For the material below, output exactly the span from the line with "larcore v05\_03\_00\_rc1[¶](#larcore-v05_03_00_rc1)" to the line with "## Pre-requisites", including both, and nothing besides.

# DATA TO USE:
--- START ---

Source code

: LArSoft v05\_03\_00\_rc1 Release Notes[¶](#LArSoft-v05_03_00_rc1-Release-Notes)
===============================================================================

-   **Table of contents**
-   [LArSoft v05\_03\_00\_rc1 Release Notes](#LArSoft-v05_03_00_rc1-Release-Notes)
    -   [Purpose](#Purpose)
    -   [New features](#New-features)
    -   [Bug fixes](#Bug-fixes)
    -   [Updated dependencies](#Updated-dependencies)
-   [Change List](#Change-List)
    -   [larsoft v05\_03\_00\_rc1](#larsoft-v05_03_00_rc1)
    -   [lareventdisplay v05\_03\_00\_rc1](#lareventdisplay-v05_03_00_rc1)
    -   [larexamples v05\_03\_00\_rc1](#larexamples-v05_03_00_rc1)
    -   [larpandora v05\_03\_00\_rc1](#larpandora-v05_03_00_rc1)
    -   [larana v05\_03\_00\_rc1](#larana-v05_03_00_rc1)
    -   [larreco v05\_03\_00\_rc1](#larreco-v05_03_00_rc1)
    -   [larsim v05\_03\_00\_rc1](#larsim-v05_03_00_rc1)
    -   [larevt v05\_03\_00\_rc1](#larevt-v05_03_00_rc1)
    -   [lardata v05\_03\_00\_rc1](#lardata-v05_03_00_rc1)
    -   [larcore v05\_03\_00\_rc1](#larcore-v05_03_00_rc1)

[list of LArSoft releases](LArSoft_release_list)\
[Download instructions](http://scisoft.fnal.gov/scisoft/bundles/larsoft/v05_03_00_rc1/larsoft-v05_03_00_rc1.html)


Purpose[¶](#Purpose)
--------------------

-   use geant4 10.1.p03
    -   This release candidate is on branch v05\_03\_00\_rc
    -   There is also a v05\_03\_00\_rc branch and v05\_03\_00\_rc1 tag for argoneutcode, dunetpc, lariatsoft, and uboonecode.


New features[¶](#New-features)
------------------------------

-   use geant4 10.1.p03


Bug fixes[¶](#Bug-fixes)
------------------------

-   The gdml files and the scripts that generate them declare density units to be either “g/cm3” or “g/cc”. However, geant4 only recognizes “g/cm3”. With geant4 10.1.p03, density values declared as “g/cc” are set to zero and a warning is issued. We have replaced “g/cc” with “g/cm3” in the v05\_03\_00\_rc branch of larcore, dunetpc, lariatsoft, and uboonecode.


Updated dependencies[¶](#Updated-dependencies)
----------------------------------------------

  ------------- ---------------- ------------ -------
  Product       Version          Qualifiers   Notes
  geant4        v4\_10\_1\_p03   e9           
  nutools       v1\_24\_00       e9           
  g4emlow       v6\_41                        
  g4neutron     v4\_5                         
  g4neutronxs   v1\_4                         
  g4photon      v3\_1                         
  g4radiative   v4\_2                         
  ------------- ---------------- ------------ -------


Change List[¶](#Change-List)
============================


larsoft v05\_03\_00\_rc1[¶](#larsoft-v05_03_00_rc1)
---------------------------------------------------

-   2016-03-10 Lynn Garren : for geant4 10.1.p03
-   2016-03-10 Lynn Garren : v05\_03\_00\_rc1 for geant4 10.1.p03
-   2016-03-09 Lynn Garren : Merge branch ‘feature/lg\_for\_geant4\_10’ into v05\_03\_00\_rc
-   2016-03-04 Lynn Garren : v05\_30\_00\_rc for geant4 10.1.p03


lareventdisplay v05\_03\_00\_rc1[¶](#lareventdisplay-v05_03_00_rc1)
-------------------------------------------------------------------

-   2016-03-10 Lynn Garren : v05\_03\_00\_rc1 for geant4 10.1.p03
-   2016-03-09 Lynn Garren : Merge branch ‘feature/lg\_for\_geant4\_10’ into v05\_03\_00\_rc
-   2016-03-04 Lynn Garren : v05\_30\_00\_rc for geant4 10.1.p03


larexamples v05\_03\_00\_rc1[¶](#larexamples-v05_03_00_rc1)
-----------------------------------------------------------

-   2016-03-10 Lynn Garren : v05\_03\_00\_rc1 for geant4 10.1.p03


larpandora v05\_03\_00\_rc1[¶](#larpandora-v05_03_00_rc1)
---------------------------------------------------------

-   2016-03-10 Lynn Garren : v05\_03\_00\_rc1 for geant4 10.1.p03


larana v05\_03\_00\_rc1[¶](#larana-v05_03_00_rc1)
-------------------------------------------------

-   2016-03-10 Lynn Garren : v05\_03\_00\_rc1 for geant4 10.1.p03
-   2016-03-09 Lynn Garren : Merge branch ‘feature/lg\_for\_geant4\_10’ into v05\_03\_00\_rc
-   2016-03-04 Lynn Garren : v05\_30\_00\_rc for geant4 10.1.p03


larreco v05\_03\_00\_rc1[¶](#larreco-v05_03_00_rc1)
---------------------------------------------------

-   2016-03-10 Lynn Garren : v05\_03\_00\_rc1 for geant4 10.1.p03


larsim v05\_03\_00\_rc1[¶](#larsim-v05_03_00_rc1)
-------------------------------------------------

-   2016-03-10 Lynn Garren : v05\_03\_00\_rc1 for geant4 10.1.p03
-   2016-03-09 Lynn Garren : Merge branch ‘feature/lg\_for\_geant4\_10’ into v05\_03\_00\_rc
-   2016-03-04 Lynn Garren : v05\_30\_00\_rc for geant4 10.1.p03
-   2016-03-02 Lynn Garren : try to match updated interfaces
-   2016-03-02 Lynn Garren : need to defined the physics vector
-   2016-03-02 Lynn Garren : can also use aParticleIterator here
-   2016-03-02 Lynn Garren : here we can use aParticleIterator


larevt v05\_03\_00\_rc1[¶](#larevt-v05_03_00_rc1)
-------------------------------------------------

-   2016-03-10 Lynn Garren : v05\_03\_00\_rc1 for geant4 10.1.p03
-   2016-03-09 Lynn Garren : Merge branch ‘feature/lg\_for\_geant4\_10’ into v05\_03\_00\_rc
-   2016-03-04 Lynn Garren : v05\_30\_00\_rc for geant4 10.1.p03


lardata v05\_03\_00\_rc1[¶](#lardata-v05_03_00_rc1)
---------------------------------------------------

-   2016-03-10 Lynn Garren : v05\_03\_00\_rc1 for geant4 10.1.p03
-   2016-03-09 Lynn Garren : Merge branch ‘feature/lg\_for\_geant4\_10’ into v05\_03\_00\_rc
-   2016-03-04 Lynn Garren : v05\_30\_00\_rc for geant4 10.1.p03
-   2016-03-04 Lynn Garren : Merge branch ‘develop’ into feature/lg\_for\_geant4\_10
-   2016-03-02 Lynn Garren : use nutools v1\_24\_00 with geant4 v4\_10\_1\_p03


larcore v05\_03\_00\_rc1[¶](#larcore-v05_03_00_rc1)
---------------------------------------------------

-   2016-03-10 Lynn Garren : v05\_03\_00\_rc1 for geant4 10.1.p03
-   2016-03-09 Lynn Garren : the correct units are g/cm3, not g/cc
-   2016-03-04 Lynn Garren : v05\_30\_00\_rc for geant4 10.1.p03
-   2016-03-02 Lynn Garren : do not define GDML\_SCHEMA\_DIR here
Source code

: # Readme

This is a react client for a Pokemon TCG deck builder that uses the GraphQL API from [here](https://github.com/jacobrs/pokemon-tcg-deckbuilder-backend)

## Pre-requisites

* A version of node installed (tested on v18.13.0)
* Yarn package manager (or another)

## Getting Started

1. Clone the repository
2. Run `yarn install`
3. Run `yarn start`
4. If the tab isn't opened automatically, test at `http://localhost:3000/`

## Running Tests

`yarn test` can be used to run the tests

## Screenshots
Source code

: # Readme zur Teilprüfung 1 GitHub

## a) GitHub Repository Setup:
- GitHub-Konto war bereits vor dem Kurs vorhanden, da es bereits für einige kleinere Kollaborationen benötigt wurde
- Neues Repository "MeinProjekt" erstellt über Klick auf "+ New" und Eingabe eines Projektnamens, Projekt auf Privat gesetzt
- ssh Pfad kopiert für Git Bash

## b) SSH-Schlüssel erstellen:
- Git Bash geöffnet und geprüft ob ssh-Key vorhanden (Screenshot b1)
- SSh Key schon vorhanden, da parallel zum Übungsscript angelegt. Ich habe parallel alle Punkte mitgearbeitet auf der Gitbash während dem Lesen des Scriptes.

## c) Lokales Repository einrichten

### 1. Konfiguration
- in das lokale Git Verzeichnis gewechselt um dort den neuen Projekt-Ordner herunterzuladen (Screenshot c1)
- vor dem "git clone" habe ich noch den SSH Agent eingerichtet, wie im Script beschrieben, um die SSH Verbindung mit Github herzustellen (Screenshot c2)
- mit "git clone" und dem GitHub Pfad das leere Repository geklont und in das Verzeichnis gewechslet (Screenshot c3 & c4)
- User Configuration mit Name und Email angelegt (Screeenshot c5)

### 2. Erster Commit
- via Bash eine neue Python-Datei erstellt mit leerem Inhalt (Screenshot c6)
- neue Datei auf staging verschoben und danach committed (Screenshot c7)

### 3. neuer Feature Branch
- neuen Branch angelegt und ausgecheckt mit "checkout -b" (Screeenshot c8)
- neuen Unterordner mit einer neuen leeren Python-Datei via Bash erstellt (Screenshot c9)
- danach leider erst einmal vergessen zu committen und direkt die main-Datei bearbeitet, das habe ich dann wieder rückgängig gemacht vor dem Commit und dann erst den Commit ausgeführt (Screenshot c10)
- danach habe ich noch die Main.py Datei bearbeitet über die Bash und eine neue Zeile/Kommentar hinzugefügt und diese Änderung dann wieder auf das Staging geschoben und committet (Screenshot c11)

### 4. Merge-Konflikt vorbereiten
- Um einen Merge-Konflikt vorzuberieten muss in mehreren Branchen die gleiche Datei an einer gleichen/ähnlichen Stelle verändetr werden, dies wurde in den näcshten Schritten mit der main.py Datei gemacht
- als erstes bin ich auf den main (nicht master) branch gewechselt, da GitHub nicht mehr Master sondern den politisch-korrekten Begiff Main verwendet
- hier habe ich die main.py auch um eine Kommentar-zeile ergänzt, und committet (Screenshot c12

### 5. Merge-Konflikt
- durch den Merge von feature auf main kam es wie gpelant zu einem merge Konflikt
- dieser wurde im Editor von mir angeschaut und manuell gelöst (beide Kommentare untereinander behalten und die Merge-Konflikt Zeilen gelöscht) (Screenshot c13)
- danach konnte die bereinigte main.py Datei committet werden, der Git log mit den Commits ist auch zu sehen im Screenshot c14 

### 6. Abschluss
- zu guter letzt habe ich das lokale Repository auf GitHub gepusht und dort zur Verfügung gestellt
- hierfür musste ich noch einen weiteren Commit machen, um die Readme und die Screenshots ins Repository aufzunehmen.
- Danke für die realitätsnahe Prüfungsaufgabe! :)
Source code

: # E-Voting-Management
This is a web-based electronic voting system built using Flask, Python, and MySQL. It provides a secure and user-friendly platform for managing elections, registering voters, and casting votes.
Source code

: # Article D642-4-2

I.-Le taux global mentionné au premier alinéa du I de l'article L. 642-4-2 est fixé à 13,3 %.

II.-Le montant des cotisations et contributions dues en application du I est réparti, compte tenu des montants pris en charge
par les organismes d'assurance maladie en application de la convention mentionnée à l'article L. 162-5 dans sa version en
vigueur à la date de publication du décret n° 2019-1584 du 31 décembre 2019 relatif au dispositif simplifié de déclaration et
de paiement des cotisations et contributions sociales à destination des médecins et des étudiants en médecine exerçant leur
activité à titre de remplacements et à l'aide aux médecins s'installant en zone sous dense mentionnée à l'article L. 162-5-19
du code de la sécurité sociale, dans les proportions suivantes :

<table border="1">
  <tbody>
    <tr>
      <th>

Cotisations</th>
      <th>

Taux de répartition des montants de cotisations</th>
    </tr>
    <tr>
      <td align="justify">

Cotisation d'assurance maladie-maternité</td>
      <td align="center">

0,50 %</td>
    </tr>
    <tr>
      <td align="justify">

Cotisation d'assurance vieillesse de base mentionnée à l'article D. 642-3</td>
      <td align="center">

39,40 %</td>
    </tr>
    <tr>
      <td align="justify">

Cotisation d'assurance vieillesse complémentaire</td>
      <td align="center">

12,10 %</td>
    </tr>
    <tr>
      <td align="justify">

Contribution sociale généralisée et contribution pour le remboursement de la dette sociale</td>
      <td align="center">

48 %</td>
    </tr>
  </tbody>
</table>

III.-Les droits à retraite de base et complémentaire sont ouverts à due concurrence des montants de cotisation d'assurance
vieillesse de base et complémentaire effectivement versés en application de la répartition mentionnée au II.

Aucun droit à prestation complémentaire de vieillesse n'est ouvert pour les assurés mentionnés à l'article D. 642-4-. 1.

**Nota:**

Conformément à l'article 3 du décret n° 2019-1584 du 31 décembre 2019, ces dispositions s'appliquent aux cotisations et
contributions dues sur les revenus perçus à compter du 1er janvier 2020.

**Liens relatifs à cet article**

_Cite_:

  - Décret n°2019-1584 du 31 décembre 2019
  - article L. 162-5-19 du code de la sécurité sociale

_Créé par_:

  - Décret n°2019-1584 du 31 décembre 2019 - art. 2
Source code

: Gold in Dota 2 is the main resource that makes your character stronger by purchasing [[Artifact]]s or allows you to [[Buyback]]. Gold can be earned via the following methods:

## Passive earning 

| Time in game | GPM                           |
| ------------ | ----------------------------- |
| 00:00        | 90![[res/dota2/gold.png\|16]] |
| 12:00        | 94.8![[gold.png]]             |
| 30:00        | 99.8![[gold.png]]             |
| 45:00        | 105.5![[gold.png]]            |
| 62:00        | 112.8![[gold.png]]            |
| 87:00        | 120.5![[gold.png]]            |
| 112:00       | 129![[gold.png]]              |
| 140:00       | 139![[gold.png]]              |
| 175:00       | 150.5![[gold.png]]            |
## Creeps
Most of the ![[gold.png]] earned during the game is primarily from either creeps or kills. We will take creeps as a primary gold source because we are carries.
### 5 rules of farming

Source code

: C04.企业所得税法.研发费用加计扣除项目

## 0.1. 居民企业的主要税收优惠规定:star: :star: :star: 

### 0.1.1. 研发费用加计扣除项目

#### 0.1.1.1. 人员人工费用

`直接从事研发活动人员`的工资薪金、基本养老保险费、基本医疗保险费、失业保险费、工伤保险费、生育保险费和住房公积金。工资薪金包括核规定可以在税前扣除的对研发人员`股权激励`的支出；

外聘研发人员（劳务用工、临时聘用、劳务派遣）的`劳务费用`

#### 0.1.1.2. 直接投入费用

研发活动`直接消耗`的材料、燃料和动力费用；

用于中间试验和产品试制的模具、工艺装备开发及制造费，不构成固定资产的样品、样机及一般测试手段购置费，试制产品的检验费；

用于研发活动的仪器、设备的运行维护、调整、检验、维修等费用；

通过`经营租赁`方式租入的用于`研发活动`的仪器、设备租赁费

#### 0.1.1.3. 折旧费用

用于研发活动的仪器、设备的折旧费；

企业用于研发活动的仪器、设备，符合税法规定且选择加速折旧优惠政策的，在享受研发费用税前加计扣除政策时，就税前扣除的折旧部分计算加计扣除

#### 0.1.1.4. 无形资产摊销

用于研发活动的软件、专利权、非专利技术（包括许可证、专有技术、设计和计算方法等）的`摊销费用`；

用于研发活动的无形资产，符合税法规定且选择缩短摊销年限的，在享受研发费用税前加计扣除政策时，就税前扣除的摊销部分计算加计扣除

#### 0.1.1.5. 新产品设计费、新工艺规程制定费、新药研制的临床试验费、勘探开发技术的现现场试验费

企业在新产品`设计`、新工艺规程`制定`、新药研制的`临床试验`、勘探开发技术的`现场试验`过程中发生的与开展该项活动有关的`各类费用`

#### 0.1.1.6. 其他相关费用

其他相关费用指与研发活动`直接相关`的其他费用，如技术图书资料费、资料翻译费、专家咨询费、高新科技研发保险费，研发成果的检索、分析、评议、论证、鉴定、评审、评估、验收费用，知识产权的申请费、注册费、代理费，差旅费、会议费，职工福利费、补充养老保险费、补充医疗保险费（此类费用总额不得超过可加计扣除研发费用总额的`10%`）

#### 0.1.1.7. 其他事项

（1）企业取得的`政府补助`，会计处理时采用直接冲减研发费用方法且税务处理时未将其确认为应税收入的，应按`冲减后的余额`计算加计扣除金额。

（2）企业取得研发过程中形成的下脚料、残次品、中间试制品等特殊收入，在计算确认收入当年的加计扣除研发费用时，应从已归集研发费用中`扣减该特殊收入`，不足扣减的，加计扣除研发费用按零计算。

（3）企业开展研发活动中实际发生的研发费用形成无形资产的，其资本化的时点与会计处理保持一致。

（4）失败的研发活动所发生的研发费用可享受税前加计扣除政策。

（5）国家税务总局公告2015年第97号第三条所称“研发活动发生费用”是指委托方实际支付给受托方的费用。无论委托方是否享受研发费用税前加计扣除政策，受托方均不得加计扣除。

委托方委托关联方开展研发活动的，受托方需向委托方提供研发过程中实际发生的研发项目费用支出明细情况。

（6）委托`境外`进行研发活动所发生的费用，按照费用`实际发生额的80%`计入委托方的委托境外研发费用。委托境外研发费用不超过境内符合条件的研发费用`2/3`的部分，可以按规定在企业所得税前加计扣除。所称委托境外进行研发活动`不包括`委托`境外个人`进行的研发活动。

--- END ---

# WRITTEN REPLY:
larcore v05\_03\_00\_rc1[¶](#larcore-v05_03_00_rc1)
---------------------------------------------------

-   2016-03-10 Lynn Garren : v05\_03\_00\_rc1 for geant4 10.1.p03
-   2016-03-09 Lynn Garren : the correct units are g/cm3, not g/cc
-   2016-03-04 Lynn Garren : v05\_30\_00\_rc for geant4 10.1.p03
-   2016-03-02 Lynn Garren : do not define GDML\_SCHEMA\_DIR here
Source code

: # Readme

This is a react client for a Pokemon TCG deck builder that uses the GraphQL API from [here](https://github.com/jacobrs/pokemon-tcg-deckbuilder-backend)

## Pre-requisites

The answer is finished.